TECHNOLOGY FOR RAPID EXCHANGE OF SCIENTIFIC INFORMATION VIA THE INTERNET

R. Daniel Lineberger
Professor of Horticulture
Department of Horticultural Sciences
Texas A&M University
College Station, Texas, USA 77843

An invited presentation delivered by the author at the International Symposium on Strategies for Market Oriented Greenhouse Production, 11 - 15 March 1995, Alexandria, Egypt. Published in the proceedings of the conference as Acta Horticulturae 434:407-412.

This contribution was peer-reviewed and has been revised according to the helpful comments of Dr. Tim Rhodus.

Summary
The World Wide Web is the most rapidly growing communication system in use today. Computers with network connections to the Internet can serve and receive files in a hypermedia format, with the result being a graphical user interface to text, photographs, sounds, and motion video. The Web links networked computers of all sizes and types through use of a hypermedia application known as a "browser." Browsers are available for Windows, Macintosh, UNIX, NEXT, and Linux operating systems. Most of the software needed to serve and receive information using this technology is free to educational and non-profit users such as consumers, and readily available by FTP file transfer from many sites on the Internet. Businesses may need to pay a fee to use the software.

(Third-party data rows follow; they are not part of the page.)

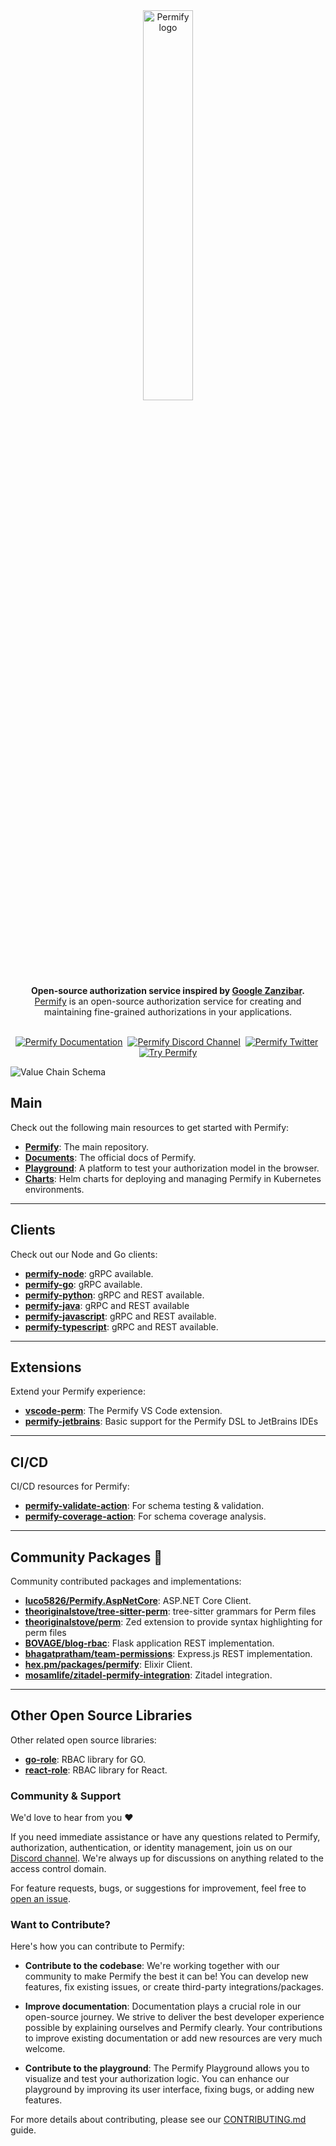<div align="center">
<a href="https://www.permify.co/">
   <picture>
    <source media="(prefers-color-scheme: dark)" srcset="https://github.com/Permify/permify/raw/master/assets/logo-permify-dark.png">
    <img alt="Permify logo" src="https://github.com/Permify/permify/raw/master/assets/logo-permify-light.png" width="40%">
  </picture>
</a>
</div>

<div align="center"><strong>Open-source authorization service inspired by <a href="https://research.google/pubs/pub48190/">Google Zanzibar</a>.</strong><br><a href="https://github.com/Permify/permify">Permify</a> is an open-source authorization service for creating and maintaining fine-grained authorizations in your applications.
</div>
<br />

<p align="center">
    <a href="https://docs.permify.co/" target="_blank"><img src="https://img.shields.io/badge/docs-permify.co-%234B4B6C?style=for-the-badge&logo=docs&label=DOCS" alt="Permify Documentation" /></a>&nbsp;
      <a href="https://discord.gg/MJbUjwskdH" target="_blank"><img src="https://img.shields.io/discord/950799928047833088?style=for-the-badge&logo=discord&label=DISCORD" alt="Permify Discord Channel" /></a>&nbsp;
        <a href="https://twitter.com/GetPermify" target="_blank"><img src="https://img.shields.io/twitter/follow/GetPermify?style=for-the-badge&logo=twitter&label=TWITTER" alt="Permify Twitter" /></a>&nbsp;
         <a href="https://play.permify.co" target="_blank"><img src="https://img.shields.io/badge/Try-Permify%20Playground-blueviolet?style=for-the-badge" alt="Try Permify" /></a>
</p>

![Value Chain Schema](https://github.com/Permify/permify/assets/39353278/06262e07-84ba-4a1c-b859-870344396600)

## **Main**

Check out the following main resources to get started with Permify:

- [**Permify**](https://github.com/Permify/permify): The main repository.
- [**Documents**](https://docs.permify.co/permify-overview/intro): The official docs of Permify.
- [**Playground**](https://play.permify.co): A platform to test your authorization model in the browser.
- [**Charts**](https://github.com/Permify/helm-charts): Helm charts for deploying and managing Permify in Kubernetes environments.
  
---

## **Clients**

Check out our Node and Go clients:

- [**permify-node**](https://github.com/Permify/permify-node): gRPC available.
- [**permify-go**](https://github.com/Permify/permify-go): gRPC available.
- [**permify-python**](https://github.com/Permify/permify-python): gRPC and REST available.
- [**permify-java**](https://github.com/Permify/permify-java): gRPC and REST available
- [**permify-javascript**](https://github.com/Permify/permify-javascript): gRPC and REST available.
- [**permify-typescript**](https://github.com/Permify/permify-typescript): gRPC and REST available.

---

## **Extensions**

Extend your Permify experience:

- [**vscode-perm**](https://github.com/Permify/vscode-perm): The Permify VS Code extension.
- [**permify-jetbrains**](https://github.com/mallowigi/permify-jetbrains): Basic support for the Permify DSL to JetBrains IDEs

---

## **CI/CD**

CI/CD resources for Permify:

- [**permify-validate-action**](https://github.com/Permify/permify-validate-action): For schema testing & validation.
- [**permify-coverage-action**](https://github.com/Permify/permify-coverage-action): For schema coverage analysis.

---

## **Community Packages** :purple_heart:

Community contributed packages and implementations:

- [**luco5826/Permify.AspNetCore**](https://github.com/luco5826/Permify.AspNetCore): ASP.NET Core Client.
- [**theoriginalstove/tree-sitter-perm**](https://github.com/theoriginalstove/tree-sitter-perm): tree-sitter grammars for Perm files
- [**theoriginalstove/perm**](https://github.com/theoriginalstove/perm): Zed extension to provide syntax highlighting for perm files
- [**BOVAGE/blog-rbac**](https://github.com/BOVAGE/blog-rbac): Flask application REST implementation.
- [**bhagatpratham/team-permissions**](https://github.com/bhagatpratham/team-permissions): Express.js REST implementation.
- [**hex.pm/packages/permify**](https://hex.pm/packages/permify): Elixir Client.
- [**mosamlife/zitadel-permify-integration**](https://github.com/mosamlife/zitadel-permify-integration): Zitadel integration.

---

## **Other Open Source Libraries**

Other related open source libraries:

- [**go-role**](https://github.com/Permify/go-role): RBAC library for GO.
- [**react-role**](https://github.com/Permify/react-role): RBAC library for React.


### **Community & Support**
We'd love to hear from you :heart:

If you need immediate assistance or have any questions related to Permify, authorization, authentication, or identity management, join us on our [Discord channel](https://discord.gg/link). We're always up for discussions on anything related to the access control domain.

For feature requests, bugs, or suggestions for improvement, feel free to [open an issue](https://github.com/Permify/permify/issues).

### **Want to Contribute?**
Here's how you can contribute to Permify:

* **Contribute to the codebase**: We're working together with our community to make Permify the best it can be! You can develop new features, fix existing issues, or create third-party integrations/packages. 

* **Improve documentation**: Documentation plays a crucial role in our open-source journey. We strive to deliver the best developer experience possible by explaining ourselves and Permify clearly. Your contributions to improve existing documentation or add new resources are very much welcome.

* **Contribute to the playground**: The Permify Playground allows you to visualize and test your authorization logic. You can enhance our playground by improving its user interface, fixing bugs, or adding new features.

For more details about contributing, please see our [CONTRIBUTING.md](https://github.com/Permify/permify/blob/master/CONTRIBUTING.md) guide.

Hypermedia technology allows research-based information related to protected cropping to be disseminated world-wide rapidly and cheaply, and to audiences that previously had difficulty accessing the information through scholarly journals. There are many applications of the World Wide Web appropriate to multinational research projects. Databases of the participants containing photographs and biographical data could be established to assist the formation of joint research programs. Research results could be published on the Web rapidly, and these data and findings can be viewed by other project participants, project administrators, funding agencies, and those who directly benefit from the information, e.g., farmers, growers, retailers, educators, and consumers.

Additional Index Words
Internet, information server, gopher, multimedia, computer technology

1. Introduction
The goal of any scientific communication medium is to facilitate the rapid and accurate transmission of information. Most media are constrained additionally to offer this information exchange at a minimal cost, since the money available to scientists for purchase of books, journals, and encyclopedias is limited. Traditional media include books, scholarly journals, trade and industry publications, and newsletters. Many scientists are no longer able to afford to purchase individual subscriptions to all the scholarly reference works needed to stay current in their fields. Journal subscription rates increase yearly, and new journals are added to store the ever increasing volume of scientific information available. This problem is compounded by the fact that university and research center libraries are decreasing the breadth of their subscriptions because of escalating publishing costs and proliferation of the number of journals.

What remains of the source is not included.